Mick Dalrymple, USC chief sustainability officer

“Changing habits is one key to success in sustainability initiatives,” Dalrymple said. “Others include having the right infrastructure in place, as well as tools, procedures, policies, default options and support to make change easier. Changing habits is hard, as anyone who has succeeded or failed in changing their diet will tell you. But USC has major research expertise in behavior change, particularly in messaging. We intend to tap into that to amplify sustainability impact on campus and in broader society.”

Carbon neutrality goal ambitious, but in sight

A major plank of Assignment: Earth is the recently announced commitment to achieve carbon neutrality by 2025. Initially shared with the USC community in December, the plan relies on the development of new energy-efficient buildings, improvements to older campus structures and the installation of more solar panels across the university.

Substantial progress toward this goal is already evident. Solar panels atop the Galen Center and the USC Wrigley Institute for Environmental Studies on Catalina Island have produced over 1 million kilowatt-hours of carbon-free energy since their installation in 2020. Other energy efficiencies account for 13% of the overall decrease in greenhouse gases since 2014.

Alternative transportation methods also have grown in popularity over the past decade at USC. From 2014-2019, single-occupancy vehicle use by students, faculty and staff dropped 18% while bicycling, walking and electric vehicles exploded in popularity. To serve the new EVs, more than 200 charging ports have been installed on both USC campuses, including 99 ports in the new Valley Parking Lot on the Health Sciences Campus, one of the largest installations at a single location in Los Angeles.

Students leading the way in USC sustainability efforts

The phasing out of plastics aside, USC has numerous sustainability-oriented projects underway or nearing completion. The under-construction Dr. Allen and Charlotte Ginsburg Human-Centered Computation Hall is set to achieve the highest standard in environmentally friendly buildings. The structure — which will house the USC Viterbi School of Engineering’s Department of Computer Science — will be the sixth LEED-certified building on USC’s campuses when it opens next year. An additional 200 clean-stream recycling stations will be installed by this summer, bolstering the 70 already in use.

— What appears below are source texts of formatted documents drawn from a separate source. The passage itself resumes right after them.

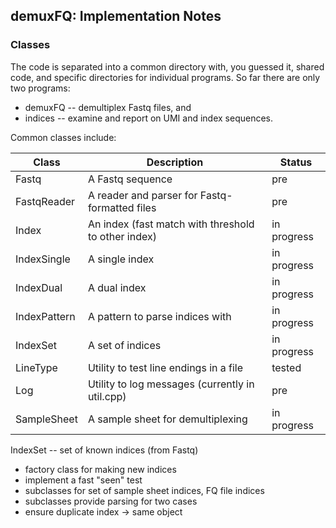 ## demuxFQ: Implementation Notes

### Classes

The code is separated into a common directory with, you guessed it,
shared code, and specific directories for individual programs.  So
far there are only two programs:
* demuxFQ -- demultiplex Fastq files, and
* indices -- examine and report on UMI and index sequences.

Common classes include:

| Class | Description | Status |
| ----- | ----------- | ------ |
| Fastq | A Fastq sequence | pre |
| FastqReader | A reader and parser for Fastq-formatted files | pre |
| Index | An index (fast match with threshold to other index)  | in progress |
| IndexSingle | A single index | in progress |
| IndexDual | A dual index | in progress |
| IndexPattern | A pattern to parse indices with | in progress |
| IndexSet | A set of indices | in progress |
| LineType | Utility to test line endings in a file | tested |
| Log | Utility to log messages (currently in util.cpp) | pre |
| SampleSheet | A sample sheet for demultiplexing | in progress |


IndexSet -- set of known indices (from Fastq)
  * factory class for making new indices
  * implement a fast "seen" test
  * subclasses for set of sample sheet indices, FQ file indices
  * subclasses provide parsing for two cases
  * ensure duplicate index -> same object
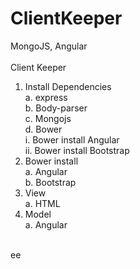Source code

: # ClientKeeper<br>
MongoJS, Angular<br>
<br>
Client Keeper<br>
1.	Install Dependencies<br>
  a.	express<br>
  b.	Body-parser<br>
  c.	Mongojs<br>
  d.	Bower<br>
    i.	Bower install Angular<br>
    ii.	Bower install Bootstrap<br>
2.	Bower install<br>
  a.	Angular<br>
  b.	Bootstrap<br>
3.	View<br>
  a.	HTML<br>
4.	Model<br>
  a.	Angular<br>
<br>
ee
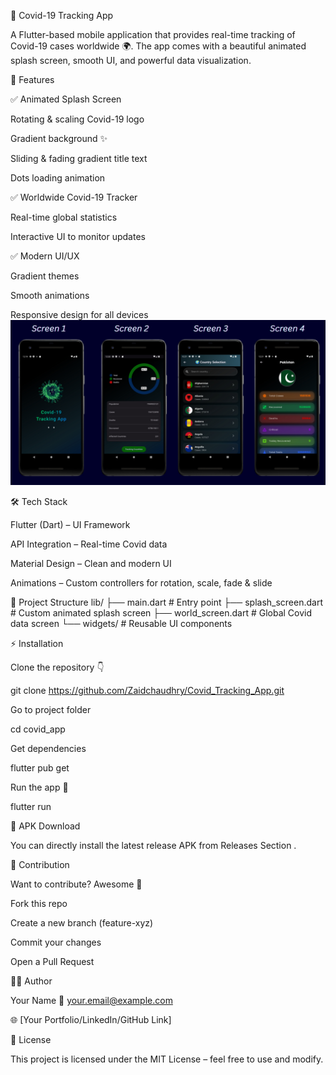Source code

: 🦠 Covid-19 Tracking App

A Flutter-based mobile application that provides real-time tracking of Covid-19 cases worldwide 🌍.
The app comes with a beautiful animated splash screen, smooth UI, and powerful data visualization.

🚀 Features

✅ Animated Splash Screen

Rotating & scaling Covid-19 logo

Gradient background ✨

Sliding & fading gradient title text

Dots loading animation

✅ Worldwide Covid-19 Tracker

Real-time global statistics

Interactive UI to monitor updates

✅ Modern UI/UX

Gradient themes

Smooth animations

Responsive design for all devices
![Image Alt](https://github.com/Zaidchaudhry/Covid_Tracking_App/blob/6d8a504d8e7c4dcb38f1fd1b3ee58f1cd639da5f/App_screens.png)

🛠️ Tech Stack

Flutter (Dart) – UI Framework

API Integration – Real-time Covid data

Material Design – Clean and modern UI

Animations – Custom controllers for rotation, scale, fade & slide

📂 Project Structure
lib/
├── main.dart                # Entry point
├── splash_screen.dart       # Custom animated splash screen
├── world_screen.dart        # Global Covid data screen
└── widgets/                 # Reusable UI components

⚡ Installation

Clone the repository 👇

git clone https://github.com/Zaidchaudhry/Covid_Tracking_App.git

Go to project folder

cd covid_app


Get dependencies

flutter pub get


Run the app 🚀

flutter run

📱 APK Download

You can directly install the latest release APK from Releases Section
.

🙌 Contribution

Want to contribute? Awesome 🎉

Fork this repo

Create a new branch (feature-xyz)

Commit your changes

Open a Pull Request

👨‍💻 Author

Your Name
📧 your.email@example.com

🌐 [Your Portfolio/LinkedIn/GitHub Link]

📜 License

This project is licensed under the MIT License – feel free to use and modify.
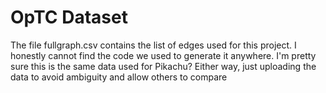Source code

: # OpTC Dataset

The file fullgraph.csv contains the list of edges used for this project. I honestly cannot find the code we used to generate it anywhere. I'm pretty sure this is the same data used for Pikachu? Either way, just uploading the data to avoid ambiguity and allow others to compare 

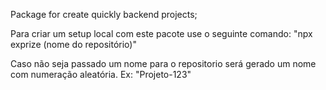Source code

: Package for create quickly backend projects;

Para criar um setup local com este pacote use o seguinte comando: "npx exprize (nome do repositório)"

Caso não seja passado um nome para o repositorio será gerado um nome com numeração aleatória. Ex: "Projeto-123"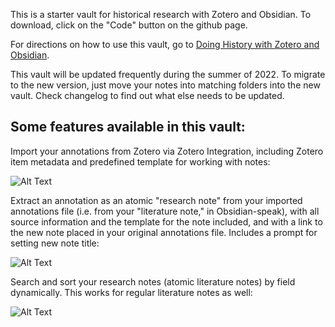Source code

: This is a starter vault for historical research with Zotero and Obsidian. To download, click on the "Code" button on the github page.

For directions on how to use this vault, go to [Doing History with Zotero and Obsidian](https://publish.obsidian.md/history-notes/).

This vault will be updated frequently during the summer of 2022. To migrate to the new version, just move your notes into matching folders into the new vault. Check changelog to find out what else needs to be updated.

## Some features available in this vault:

Import your annotations from Zotero via Zotero Integration, including Zotero item metadata and predefined template for working with notes:

![Alt Text](https://publish-01.obsidian.md/access/36bec6aea73b5930cec9761dd7c60012/00%20meta/attachments/imported%20note.png)

Extract an annotation as an atomic "research note" from your imported annotations file (i.e. from your "literature note," in Obsidian-speak), with all source information and the template for the note included, and with a link to the new note placed in your original annotations file. Includes a prompt for setting new note title:

![Alt Text](https://publish-01.obsidian.md/access/36bec6aea73b5930cec9761dd7c60012/00%20meta/attachments/extract%20research%20note.gif)

Search and sort your research notes (atomic literature notes) by field dynamically. This works for regular literature notes as well:

![Alt Text](https://publish-01.obsidian.md/access/36bec6aea73b5930cec9761dd7c60012/00%20meta/attachments/search%20research%20notes.gif)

It’s a big assignment, but we’re all in.

Carol L. Folt, USC president

While these initiatives and others will leave their mark on the university, Folt isn’t doing this for the plaudits. She said she has felt since her first day in office this work is required of any major research university in the era of climate change.

“Our Presidential Working Group on Sustainability — along with everyone across the university — has been working hard on Assignment: Earth,” she said. “This will be an all-hands-on-deck, collaborative effort to expand sustainable operations on our campuses and incorporate sustainability into the academy. It’s a big assignment, but we’re all in.”